Print, exactly as they appear in the listing below, the lines from the line with "2. [Apache Spark](#apache-spark)" to the line with "- [dzone: Run and", with both end lines kept.

[Start of section]

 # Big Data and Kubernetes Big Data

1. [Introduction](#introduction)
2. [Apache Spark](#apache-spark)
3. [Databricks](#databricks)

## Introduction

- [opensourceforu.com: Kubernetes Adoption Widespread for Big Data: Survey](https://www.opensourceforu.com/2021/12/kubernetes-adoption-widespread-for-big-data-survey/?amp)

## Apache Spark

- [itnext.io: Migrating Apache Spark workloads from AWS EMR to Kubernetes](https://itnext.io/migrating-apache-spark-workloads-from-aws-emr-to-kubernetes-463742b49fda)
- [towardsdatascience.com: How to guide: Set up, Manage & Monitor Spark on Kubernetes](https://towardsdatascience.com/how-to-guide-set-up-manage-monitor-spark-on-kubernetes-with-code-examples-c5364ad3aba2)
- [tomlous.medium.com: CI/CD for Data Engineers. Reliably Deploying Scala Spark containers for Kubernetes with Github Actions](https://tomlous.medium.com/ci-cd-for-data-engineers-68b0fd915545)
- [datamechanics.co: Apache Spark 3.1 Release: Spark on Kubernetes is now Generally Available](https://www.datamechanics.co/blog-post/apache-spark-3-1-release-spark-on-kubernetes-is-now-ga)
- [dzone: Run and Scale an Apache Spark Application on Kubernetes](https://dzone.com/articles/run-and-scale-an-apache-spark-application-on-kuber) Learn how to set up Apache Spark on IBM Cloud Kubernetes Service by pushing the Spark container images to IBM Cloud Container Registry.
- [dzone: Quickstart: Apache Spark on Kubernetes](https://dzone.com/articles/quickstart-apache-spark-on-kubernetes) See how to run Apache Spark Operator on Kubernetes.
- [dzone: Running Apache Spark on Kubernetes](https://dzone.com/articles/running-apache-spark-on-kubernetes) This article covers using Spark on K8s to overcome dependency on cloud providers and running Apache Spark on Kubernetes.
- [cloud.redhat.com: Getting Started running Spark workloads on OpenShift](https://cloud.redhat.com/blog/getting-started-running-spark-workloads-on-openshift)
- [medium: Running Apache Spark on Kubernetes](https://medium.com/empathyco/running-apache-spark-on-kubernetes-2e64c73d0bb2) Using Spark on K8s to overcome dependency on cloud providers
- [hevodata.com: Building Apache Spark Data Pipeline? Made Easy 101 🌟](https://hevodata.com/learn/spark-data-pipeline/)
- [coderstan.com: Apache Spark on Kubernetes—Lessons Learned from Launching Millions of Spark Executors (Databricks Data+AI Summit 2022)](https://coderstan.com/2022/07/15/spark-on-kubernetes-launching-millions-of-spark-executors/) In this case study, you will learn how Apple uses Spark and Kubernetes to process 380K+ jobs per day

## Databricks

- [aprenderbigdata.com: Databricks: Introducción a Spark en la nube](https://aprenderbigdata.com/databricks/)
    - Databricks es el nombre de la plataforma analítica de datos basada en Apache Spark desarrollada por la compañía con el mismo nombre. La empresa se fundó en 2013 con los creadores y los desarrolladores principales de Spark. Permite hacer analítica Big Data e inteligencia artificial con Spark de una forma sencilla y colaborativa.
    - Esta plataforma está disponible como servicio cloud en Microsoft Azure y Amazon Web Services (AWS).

[End of section]

### Solution for this task
2. [Apache Spark](#apache-spark)
3. [Databricks](#databricks)

## Introduction

- [opensourceforu.com: Kubernetes Adoption Widespread for Big Data: Survey](https://www.opensourceforu.com/2021/12/kubernetes-adoption-widespread-for-big-data-survey/?amp)

## Apache Spark

- [itnext.io: Migrating Apache Spark workloads from AWS EMR to Kubernetes](https://itnext.io/migrating-apache-spark-workloads-from-aws-emr-to-kubernetes-463742b49fda)
- [towardsdatascience.com: How to guide: Set up, Manage & Monitor Spark on Kubernetes](https://towardsdatascience.com/how-to-guide-set-up-manage-monitor-spark-on-kubernetes-with-code-examples-c5364ad3aba2)
- [tomlous.medium.com: CI/CD for Data Engineers. Reliably Deploying Scala Spark containers for Kubernetes with Github Actions](https://tomlous.medium.com/ci-cd-for-data-engineers-68b0fd915545)
- [datamechanics.co: Apache Spark 3.1 Release: Spark on Kubernetes is now Generally Available](https://www.datamechanics.co/blog-post/apache-spark-3-1-release-spark-on-kubernetes-is-now-ga)
- [dzone: Run and Scale an Apache Spark Application on Kubernetes](https://dzone.com/articles/run-and-scale-an-apache-spark-application-on-kuber) Learn how to set up Apache Spark on IBM Cloud Kubernetes Service by pushing the Spark container images to IBM Cloud Container Registry.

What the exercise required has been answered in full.